Sant'Alfonso Maria de’ Liguori: il miracolo di Catanzaro

Fu uno dei due miracoli riconosciuti dalla Chiesa per l'accertamento della santità del noto vescovo e dottore della Chiesa. La cerimonia di canonizzazione fu celebrata da Papa Gregorio XVI  il 26 maggio 1839.
 
Domenico Condito

Il 21 dicembre 1815, festa di San Tommaso Apostolo, Papa Pio VII, dopo aver celebrato il Santo Sacrificio nel suo Palazzo del Quirinale, emanò il decreto Tuto procedi posse ad Beatificationem Venerabilis Servi Alphonsi Mariae de Ligorio. Con questo documento veniva autorizzata la cerimonia di beatificazione del già Venerabile Sant’Alfonso Maria de Liguori, e ne fu rilasciato il Breve apostolico. La celebrazione avvenne nella Basilica di San Pietro con grande solennità, ed universale esultanza, il 15 settembre 1816. 
 
Dopo questa solenne proclamazione crebbe la fama di santità e la devozione verso il novello Beato. A Catanzaro, i Liguorini avevano già eretto una sede della Congregazione del Santissimo Redentore, e sull’altare era esposta un’immagine del fondatore, il Beato Alfonso M. de Liguori. E fu proprio a Catanzaro che nel mese di agosto del 1817 si verificò uno dei due miracoli riconosciuti dalla Chiesa, che portarono alla canonizzazione del Beato Alfonso. 
 
All’epoca dei fatti, che riporto molto brevemente, a Catanzaro era stata appena celebrata, per la prima volta, la festa del Beato. La signora Antonia Tarzia, una giovane madre di 22 anni, che lavorava col marito nei campi, stava trasportando un sacco di grano di 124 libbre al piano superiore della casa, salendo per una traballante scala di legno. Giunta all’ultimo gradino, la donna vacillò per il grande peso, e ne fu scaraventata a terra, riportando ferite gravissime al torace e all’addome e la frattura del femore. Accorsero in suo aiuto la madre, il marito e altre persone. Il medico constatò la presenza di lesioni interne da schiacciamento al torace e all’addome, che compromettevano pesantemente le funzioni vitali. La donna, inoltre, aveva perso il latte, e non era più in grado di nutrire il proprio bambino. Dopo le cure dei primi giorni, trascorsi tra dolori lancinanti, sopraggiunse anche la cancrena. Il medico giudicò Antonia in fine di vita, e l’ammonì perché si confessasse e ricevesse l’augustissimo Sacramento prima di morire. E così avvenne. 
 
Intanto, giunse in casa una giovane ragazza di nome Caterina, che consegnò ad Antonia un poco di bambagia infusa nell’olio della lampada che ardeva davanti all’immagine del Beato Alfonso, nella chiesa dei Liguorini di Catanzaro. Caterina esortò Antonia ad affidarsi al beato Alfonso, ed ella acconsentì. 
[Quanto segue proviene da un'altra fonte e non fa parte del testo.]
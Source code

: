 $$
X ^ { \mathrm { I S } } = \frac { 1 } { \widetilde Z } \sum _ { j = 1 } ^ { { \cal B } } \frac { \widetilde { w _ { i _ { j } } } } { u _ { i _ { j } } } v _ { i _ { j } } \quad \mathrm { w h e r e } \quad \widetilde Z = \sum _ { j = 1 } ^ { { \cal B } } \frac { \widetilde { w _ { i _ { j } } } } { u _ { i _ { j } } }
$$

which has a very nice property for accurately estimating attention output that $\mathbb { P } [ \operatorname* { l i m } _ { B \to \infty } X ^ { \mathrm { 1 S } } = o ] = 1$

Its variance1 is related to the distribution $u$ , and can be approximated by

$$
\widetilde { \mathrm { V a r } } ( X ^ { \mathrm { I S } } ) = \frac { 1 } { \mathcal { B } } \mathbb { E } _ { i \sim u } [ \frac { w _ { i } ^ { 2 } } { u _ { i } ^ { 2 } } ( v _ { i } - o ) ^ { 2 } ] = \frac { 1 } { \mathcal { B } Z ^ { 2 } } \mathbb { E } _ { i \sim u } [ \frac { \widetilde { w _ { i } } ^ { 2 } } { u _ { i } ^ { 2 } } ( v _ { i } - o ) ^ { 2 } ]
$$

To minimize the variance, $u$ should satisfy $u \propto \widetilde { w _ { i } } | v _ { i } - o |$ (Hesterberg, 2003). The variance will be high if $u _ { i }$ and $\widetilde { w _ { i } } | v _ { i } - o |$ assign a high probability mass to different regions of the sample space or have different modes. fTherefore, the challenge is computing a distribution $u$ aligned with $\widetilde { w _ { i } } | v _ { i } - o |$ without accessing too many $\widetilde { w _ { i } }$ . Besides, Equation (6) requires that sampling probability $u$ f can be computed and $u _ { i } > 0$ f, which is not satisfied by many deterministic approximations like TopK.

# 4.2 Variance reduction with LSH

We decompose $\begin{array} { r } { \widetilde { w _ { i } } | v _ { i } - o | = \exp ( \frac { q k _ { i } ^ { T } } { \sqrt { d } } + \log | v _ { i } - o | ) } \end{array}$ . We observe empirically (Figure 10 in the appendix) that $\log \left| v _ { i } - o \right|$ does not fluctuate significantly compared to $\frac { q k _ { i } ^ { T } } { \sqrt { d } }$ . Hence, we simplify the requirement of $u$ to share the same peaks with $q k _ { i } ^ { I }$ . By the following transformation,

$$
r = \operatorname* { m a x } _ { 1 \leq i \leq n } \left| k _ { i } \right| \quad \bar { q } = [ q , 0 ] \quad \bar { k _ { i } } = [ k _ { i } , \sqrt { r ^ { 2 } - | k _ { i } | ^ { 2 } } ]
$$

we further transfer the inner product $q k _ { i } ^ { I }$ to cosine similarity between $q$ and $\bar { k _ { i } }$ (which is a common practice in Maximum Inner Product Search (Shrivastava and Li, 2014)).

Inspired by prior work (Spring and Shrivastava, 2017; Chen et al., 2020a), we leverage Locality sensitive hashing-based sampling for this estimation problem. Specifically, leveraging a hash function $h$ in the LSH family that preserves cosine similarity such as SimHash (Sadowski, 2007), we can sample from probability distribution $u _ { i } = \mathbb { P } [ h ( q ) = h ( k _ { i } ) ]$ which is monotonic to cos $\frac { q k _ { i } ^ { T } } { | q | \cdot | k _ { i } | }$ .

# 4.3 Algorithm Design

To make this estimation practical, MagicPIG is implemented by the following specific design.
Durante la notte, quando ormai agonizzava e aveva ricevuto l’Estrema Unzione, avvolto da una luce soprannaturale che inondava tutta la stanza, le apparve il beato Alfonso, vestito in abiti episcopali, con mitra e pastorale. “Ecco l’uomo santo viene a me”, esclamò la morente, e chiese subito una candela da offrire al santo vescovo. Questi le chiese di riporre il cero e le diede la trina benedizione episcopale, prima di scomparire. All’istante la poveretta si alzò dal letto, chiese del cibo, prese in braccio il proprio bambino e lo allattò. Era guarita. 
 
Nell'immagine che segue si riporta la deposizione in dialetto catanzarese di Antonella Tarzia, messa agli atti del processo di canonizzazione, e la sua trascrizione in italiano effettuata sotto giuramento da Gaetano Licastro, e anch’essa depositata agli atti del medesimo processo. Ho ricostruito l’intera vicenda attingendo alla vasta documentazione dell’epoca. Spero un giorno di poter presentare il mio studio a Catanzaro.